Georg Kreis ist längst nicht mehr Direktor des Europainstituts. Seit fünf Jahren schon leitet Madeleine Herren-Oesch das Institut. Die Kritik ist für sie nicht neu. Sie stimme aber trotzdem nicht, sagt die Berner Historikerin: «Wir sind ein Uni-Institut. Wir machen Wissenschaft, nicht Politik.»
Ob politisch gefärbt oder nicht: Seit 25 Jahren erforscht das Europainstitut das Verhältnis der Schweiz zu Europa – ohne sichtbaren Erfolg.
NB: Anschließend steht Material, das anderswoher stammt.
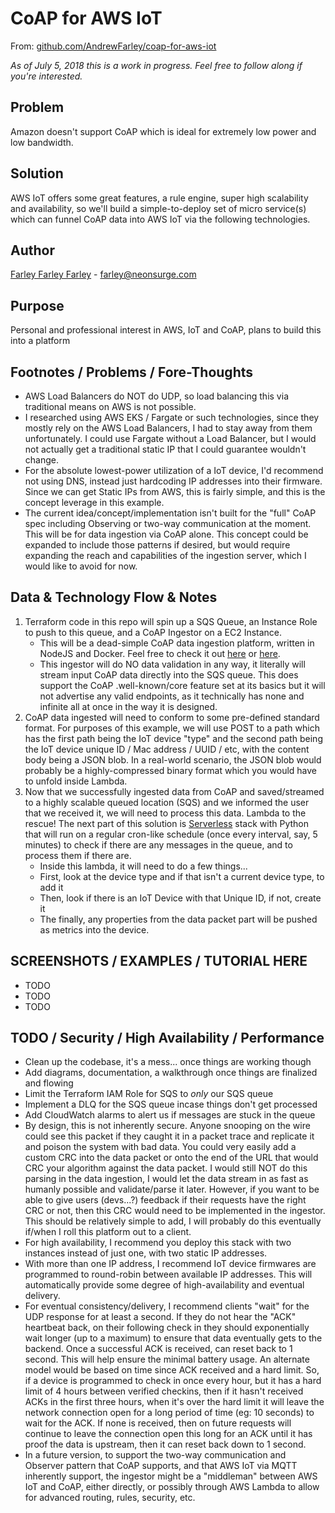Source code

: # CoAP for AWS IoT
From: [github.com/AndrewFarley/coap-for-aws-iot](https://github.com/AndrewFarley/coap-for-aws-iot)

_As of July 5, 2018 this is a work in progress.  Feel free to follow along if you're interested._

## Problem

Amazon doesn't support CoAP which is ideal for extremely low power and low bandwidth.

## Solution
AWS IoT offers some great features, a rule engine, super high scalability and availability, so we'll build a simple-to-deploy set of micro service(s) which can funnel CoAP data into AWS IoT via the following technologies.

## Author
[Farley Farley Farley](farley@neonsurge.com) - farley@neonsurge.com

## Purpose
Personal and professional interest in AWS, IoT and CoAP, plans to build this into a platform

## Footnotes / Problems / Fore-Thoughts
 * AWS Load Balancers do NOT do UDP, so load balancing this via traditional means on AWS is not possible.
 * I researched using AWS EKS / Fargate or such technologies, since they mostly rely on the AWS Load Balancers, I had to stay away from them unfortunately.  I could use Fargate without a Load Balancer, but I would not actually get a traditional static IP that I could guarantee wouldn't change.
 * For the absolute lowest-power utilization of a IoT device, I'd recommend not using DNS, instead just hardcoding IP addresses into their firmware.  Since we can get Static IPs from AWS, this is fairly simple, and this is the concept leverage in this example.
 * The current idea/concept/implementation isn't built for the "full" CoAP spec including Observing or two-way communication at the moment.  This will be for data ingestion via CoAP alone.  This concept could be expanded to include those patterns if desired, but would require expanding the reach and capabilities of the ingestion server, which I would like to avoid for now.

## Data & Technology Flow & Notes
1. Terraform code in this repo will spin up a SQS Queue, an Instance Role to push to this queue, and a CoAP Ingestor on a EC2 Instance.
    * This will be a dead-simple CoAP data ingestion platform, written in NodeJS and Docker.  Feel free to check it out [here](https://hub.docker.com/r/andrewfarley/coap-for-aws-iot/) or [here](https://github.com/AndrewFarley/coap-for-aws-iot).
    * This ingestor will do NO data validation in any way, it literally will stream input CoAP data directly into the SQS queue.  This does support the CoAP .well-known/core feature set at its basics but it will not advertise any valid endpoints, as it technically has none and infinite all at once in the way it is designed.
1. CoAP data ingested will need to conform to some pre-defined standard format.  For purposes of this example, we will use POST to a path which has the first path being the IoT device "type" and the second path being the IoT device unique ID / Mac address / UUID / etc, with the content body being a JSON blob.  In a real-world scenario, the JSON blob would probably be a highly-compressed binary format which you would have to unfold inside Lambda.
1. Now that we successfully ingested data from CoAP and saved/streamed to a highly scalable queued location (SQS) and we informed the user that we received it, we will need to process this data.  Lambda to the rescue!  The next part of this solution is [Serverless](https://serverless.com/) stack with Python that will run on a regular cron-like schedule (once every interval, say, 5 minutes) to check if there are any messages in the queue, and to process them if there are.
    * Inside this lambda, it will need to do a few things... 
    * First, look at the device type and if that isn't a current device type, to add it
    * Then, look if there is an IoT Device with that Unique ID, if not, create it
    * The finally, any properties from the data packet part will be pushed as metrics into the device.

## SCREENSHOTS / EXAMPLES / TUTORIAL HERE 
* TODO
* TODO
* TODO

## TODO / Security / High Availability / Performance
* Clean up the codebase, it's a mess... once things are working though
* Add diagrams, documentation, a walkthrough once things are finalized and flowing
* Limit the Terraform IAM Role for SQS to _only_ our SQS queue
* Implement a DLQ for the SQS queue incase things don't get processed
* Add CloudWatch alarms to alert us if messages are stuck in the queue
* By design, this is not inherently secure.  Anyone snooping on the wire could see this packet if they caught it in a packet trace and replicate it and poison the system with bad data.  You could very easily add a custom CRC into the data packet or onto the end of the URL that would CRC your algorithm against the data packet.  I would still NOT do this parsing in the data ingestion, I would let the data stream in as fast as humanly possible and validate/parse it later.  However, if you want to be able to give users (devs...?) feedback if their requests have the right CRC or not, then this CRC would need to be implemented in the ingestor.  This should be relatively simple to add, I will probably do this eventually if/when I roll this platform out to a client.
* For high availability, I recommend you deploy this stack with two instances instead of just one, with two static IP addresses.
* With more than one IP address, I recommend IoT device firmwares are programmed to round-robin between available IP addresses.  This will automatically provide some degree of high-availability and eventual delivery.
* For eventual consistency/delivery, I recommend clients "wait" for the UDP response for at least a second.  If they do not hear the "ACK" heartbeat back, on their following check in they should exponentially wait longer (up to a maximum) to ensure that data eventually gets to the backend.  Once a successful ACK is received, can reset back to 1 second.  This will help ensure the minimal battery usage.  An alternate model would be based on time since ACK received and a hard limit.  So, if a device is programmed to  check in once every hour, but it has a hard limit of 4 hours between verified checkins, then if it hasn't received ACKs in the first three hours, when it's over the hard limit it will leave the network connection open for a long period of time (eg: 10 seconds) to wait for the ACK.  If none is received, then on future requests will continue to leave the connection open this long for an ACK until it has proof the data is upstream, then it can reset back down to 1 second.
* In a future version, to support the two-way communication and Observer pattern that CoAP supports, and that AWS IoT via MQTT inherently support, the ingestor might be a "middleman" between AWS IoT and CoAP, either directly, or possibly through AWS Lambda to allow for advanced routing, rules, security, etc.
Die Distanz zwischen Brüssel und Bern scheint eher grösser denn kleiner geworden zu sein.
Globale Zusammenhänge werden wichtiger
Wozu also noch Europaforschung? Direktorin Herren-Oesch sagt, das Europainstitut habe so direkt gar nichts mit der EU zu tun. «Es hat damit zu tun, wie die Grenzen porös geworden sind, wie eine Welt sich zusehends verflochtener darstellt und wir neue analytische Instrumente brauchen, um solche Entwicklungen adäquat darstellen zu können.»
Herren-Oesch hat denn seit ihrem Amtsantritt das Institut auch breiter aufgestellt. Vermehrt stehen globale Zusammenhänge im Zentrum. Das Verhältnis zu Asien und Afrika bekommt immer mehr Gewicht. So machen die Studenten am Europainstitut heute nicht mehr einen Master in European Studies, sondern in European Global Studies.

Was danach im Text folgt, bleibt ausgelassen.